TASK DATA:
____________________
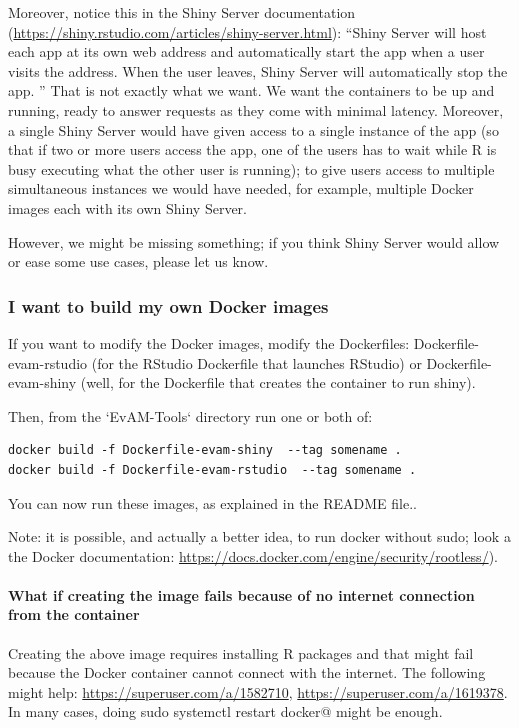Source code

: \documentclass[a4paper,11pt]{article}
\begin{document}
Moreover, notice this in the Shiny Server documentation (\url{https://shiny.rstudio.com/articles/shiny-server.html}): ``Shiny Server will host each app at its own web address and automatically start the app when a user visits the address. When the user leaves, Shiny Server will automatically stop the app. ''  That is not exactly what we want. We want the containers to be up and running, ready to answer requests as they come with minimal latency. Moreover, a single Shiny Server would have given access to a single instance of the app (so that if two or more users access the app, one of the users has to wait while R is busy executing what the other user is running); to give users access to multiple simultaneous instances we would have needed, for example, multiple Docker images each with its own Shiny Server.

However, we might be missing something; if you think Shiny Server would allow or ease some use cases, please let us know.




\subsubsection{I want to build my own Docker images}

If you want to modify the Docker images, modify the Dockerfiles: Dockerfile-evam-rstudio (for the RStudio Dockerfile that launches RStudio) or Dockerfile-evam-shiny (well, for the Dockerfile that creates the container to run shiny). 


Then, from the `EvAM-Tools` directory run one or both of:

\begin{verbatim}
docker build -f Dockerfile-evam-shiny  --tag somename .
docker build -f Dockerfile-evam-rstudio  --tag somename .
\end{verbatim}


You can now run these images, as explained in the README file..

Note: it is possible, and actually a better idea, to run docker without sudo; look a the Docker documentation:
\url{https://docs.docker.com/engine/security/rootless/}).


\paragraph{What if creating the image fails because of no internet connection from the container}
Creating the above image requires installing R packages and that might fail because the Docker container cannot connect with the internet. The following might help: \url{https://superuser.com/a/1582710}, \url{https://superuser.com/a/1619378}. In many cases, doing
\verb@ sudo systemctl restart docker@ might be enough.
\end{document}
____________________
DIRECTIONS: Word-for-word transcription: the whole listing, with images excluded.

OUTPUT FOR THIS TASK:
Source code

: \documentclass[a4paper,11pt]{article}
\begin{document}
Moreover, notice this in the Shiny Server documentation (\url{https://shiny.rstudio.com/articles/shiny-server.html}): ``Shiny Server will host each app at its own web address and automatically start the app when a user visits the address. When the user leaves, Shiny Server will automatically stop the app. ''  That is not exactly what we want. We want the containers to be up and running, ready to answer requests as they come with minimal latency. Moreover, a single Shiny Server would have given access to a single instance of the app (so that if two or more users access the app, one of the users has to wait while R is busy executing what the other user is running); to give users access to multiple simultaneous instances we would have needed, for example, multiple Docker images each with its own Shiny Server.

However, we might be missing something; if you think Shiny Server would allow or ease some use cases, please let us know.




\subsubsection{I want to build my own Docker images}

If you want to modify the Docker images, modify the Dockerfiles: Dockerfile-evam-rstudio (for the RStudio Dockerfile that launches RStudio) or Dockerfile-evam-shiny (well, for the Dockerfile that creates the container to run shiny). 


Then, from the `EvAM-Tools` directory run one or both of:

\begin{verbatim}
docker build -f Dockerfile-evam-shiny  --tag somename .
docker build -f Dockerfile-evam-rstudio  --tag somename .
\end{verbatim}


You can now run these images, as explained in the README file..

Note: it is possible, and actually a better idea, to run docker without sudo; look a the Docker documentation:
\url{https://docs.docker.com/engine/security/rootless/}).


\paragraph{What if creating the image fails because of no internet connection from the container}
Creating the above image requires installing R packages and that might fail because the Docker container cannot connect with the internet. The following might help: \url{https://superuser.com/a/1582710}, \url{https://superuser.com/a/1619378}. In many cases, doing
\verb@ sudo systemctl restart docker@ might be enough.
\end{document}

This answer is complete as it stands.